From an experimental research aspect, Lee, et al. (1983) researched the depth change and open-water characteristics relationship of propeller. They also studied the performance of a propeller under racing conditions. The propeller load fluctuations in waves are discussed together with blade stress and hull pressure fluctuations in waves. Jia, et al. (1990) continued the open-water tests with different conditions. They investigated the scaling problem of the ventilated propellers immersed near the free surface and studied the scaling theory, proposed the methods of judging the state of partial ventilation or super ventilation. And also developed the approximate formulate for predicting the performance of ventilated propeller. Paik, et al. (2005) performed the experiments in a circulating water channel to investigate the effects of a free surface on the wake behind a rotating propeller by using the particle image velocimetry technique. They found the free surface affect the axial velocity component and vortex structure behind the propeller. Guo, et al. (2012) conducted the experiment of a certain propeller under the same regular waves and different depths of propeller shaft. They studied the influence of depths of propeller shaft on thrust coefficient, torque coefficient and efficiency in calm water. The ventilation, runaway phenomenon of the propeller and the unsteady performance of the propeller in waves were also analyzed.

This paper performed a preliminary study and analysis on the influence of waves on the hydrodynamic performance of the propeller by experimental and numerical simulation methods.

2 Geometry and numerical methods

The experiment is performed in the Ship Model Towing Tank Lab in Harbin Engineering University, China.

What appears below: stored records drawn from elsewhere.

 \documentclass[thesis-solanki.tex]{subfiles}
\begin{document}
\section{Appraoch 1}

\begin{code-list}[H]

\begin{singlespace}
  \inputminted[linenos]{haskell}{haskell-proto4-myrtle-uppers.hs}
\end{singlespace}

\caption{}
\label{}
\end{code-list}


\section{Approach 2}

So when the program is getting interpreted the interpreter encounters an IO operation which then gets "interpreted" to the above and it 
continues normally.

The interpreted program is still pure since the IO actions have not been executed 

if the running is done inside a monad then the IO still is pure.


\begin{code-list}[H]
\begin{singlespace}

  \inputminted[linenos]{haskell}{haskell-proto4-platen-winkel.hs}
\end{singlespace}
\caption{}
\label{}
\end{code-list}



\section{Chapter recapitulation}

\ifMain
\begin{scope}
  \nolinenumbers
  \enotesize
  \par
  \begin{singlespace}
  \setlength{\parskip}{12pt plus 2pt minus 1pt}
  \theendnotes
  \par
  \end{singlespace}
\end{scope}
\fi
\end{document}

The propeller section is investigated separately in this experiment. The main geometrical parameters of the propeller are shown in Table 1. The propeller rotational speed, n is 1 200 r/min. The propeller advance coefficient is controlled between J = 0.1-0.7 by changing the inflow velocity. Table 2 shows the location parameters of the open-water tank in this experiment, and the definitions of these parameters are shown in Fig. 1. Table 3 shows the regular wave parameters used in this experiment (two-parameter ITTC spectrum), where A_w is the amplitude. H_W is the wave height. λ is the wave length. And T is the wave period. The wave direction is opposite to the driving direction of the towing carriage.

2.1 Governing equations

It is difficult to perform a direct simulation of the turbulence around complex engineering structures. Instead, time averaged methods (e.g. Reynolds averaging technique) are usually applied to simplify the instantaneous Navier-Stokes equations. The numerical simulations performed in the present work are based on the Reynolds-Averaged Navier-Stokes equations (Chakraborty and Cant, 2015).

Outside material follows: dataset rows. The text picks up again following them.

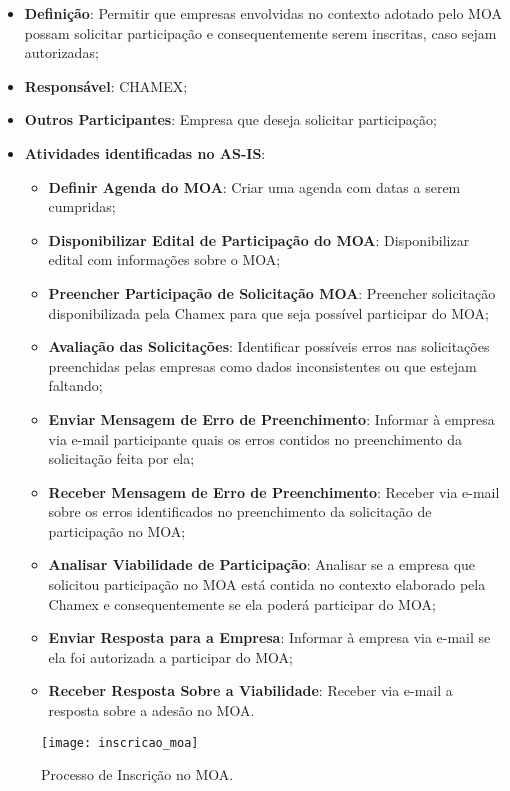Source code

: \begin{itemize}
	\item{\textbf{Definição}: Permitir que empresas envolvidas no contexto adotado pelo MOA possam solicitar participação e consequentemente serem inscritas, caso sejam autorizadas;}
	\item{\textbf{Responsável}: CHAMEX;}
	\item{\textbf{Outros Participantes}: Empresa que deseja solicitar participação;}
	\item{\textbf{Atividades identificadas no AS-IS}:
		\begin{itemize}
			\item{\textbf{Definir Agenda do MOA}: Criar uma agenda com datas a serem cumpridas;}
			\item{\textbf{Disponibilizar Edital de Participação do MOA}: Disponibilizar edital com informações sobre o MOA;}
			\item{\textbf{Preencher Participação de Solicitação MOA}: Preencher solicitação disponibilizada pela Chamex para que seja possível participar do MOA;}
			\item{\textbf{Avaliação das Solicitações}: Identificar possíveis erros nas solicitações preenchidas pelas empresas como dados inconsistentes ou que estejam faltando;}
			\item{\textbf{Enviar Mensagem de Erro de Preenchimento}: Informar à empresa via e-mail participante quais os erros contidos no preenchimento da solicitação feita por ela;}
			\item{\textbf{Receber Mensagem de Erro de Preenchimento}: Receber via e-mail sobre os erros identificados no preenchimento da solicitação de participação no MOA;}
			\item{\textbf{Analisar Viabilidade de Participação}: Analisar se a empresa que solicitou participação no MOA está contida no contexto elaborado pela Chamex e consequentemente se ela poderá participar do MOA;}
			\item{\textbf{Enviar Resposta para a Empresa}: Informar à empresa via e-mail se ela foi autorizada a participar do MOA;}
			\item{\textbf{Receber Resposta Sobre a Viabilidade}: Receber via e-mail a resposta sobre a adesão no MOA.}
		\end{itemize}}
\end{itemize}
\begin{landscape}
	\vspace*{\fill}
	\begin{figure}[H]
		\centering
		\texttt{[image: inscricao\_moa]}
		\caption[Processo de Inscrição no MOA]{Processo de Inscrição no MOA.}
		\label{fig:processo_inscricao}
	\end{figure}
	\vspace*{\fill}
\end{landscape}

$ \rho \frac{{\partial {u_i}}}{{\partial {x_i}}} = 0 $

(1)

$ \begin{array}{l} \frac{{\partial {u_i}}}{{\partial t}} + \rho \frac{\partial }{{\partial {x_j}}}({u_i}{u_j}) = - \frac{{\partial p}}{{\partial {x_i}}} + \\ \rho \frac{\partial }{{\partial {x_j}}}\left[ {\nu \left({\frac{{\partial {u_i}}}{{\partial {x_j}}} + \frac{{\partial {u_j}}}{{\partial {x_i}}}} \right)} \right] - \frac{\partial }{{\partial {x_j}}}(- \rho \overline {{u_i}'{u_j}'}) \end{array} $

(2)

where u_i and u_j(i, j=1, 2, 3) are the time averaged velocity components; x_i and x_j(i, j=1, 2, 3) are the coordinates in longitudinal, transverse, and vertical directions respectively; ρ is the fluid density; p is the time averaged pressure, ν is the water kinetic viscosity, and $ - \rho \overline {{u_i}'{u_j}'} $ is the Reynolds stress term.

2.2 Turbulence modeling

The Shear Stress Transport (SST)k-ω model is used for turbulence modeling, which employs the solution of transport equations for k and ω:

$ \frac{\partial }{{\partial t}}\left({\rho k} \right) + \frac{\partial }{{\partial xi}}\left({\rho kui} \right) = \frac{\partial }{{\partial xj}}\left({\Gamma_k\frac{{\partial k}}{{\partial xj}}} \right) + G_k - Y_k $

(3)

$ \frac{\partial }{{\partial t}}\left({\rho \omega } \right) + \frac{\partial }{{\partial xi}}\left({\rho \omega ui} \right) = \frac{\partial }{{\partial xj}}\left({\Gamma_\omega \frac{{\partial \omega }}{{\partial xj}}} \right) + G_\omega - Y_\omega + D_\omega $

(4)

where G represents the generation of turbulent kinetic energy, k, or specific dissipation rate, ω, Y represents the dissipation of k or ω, D represents the cross-diffusion term, and Γ represents the effective diffusivity of k or ω. Further details regarding these equations are available in Aupoix (2015).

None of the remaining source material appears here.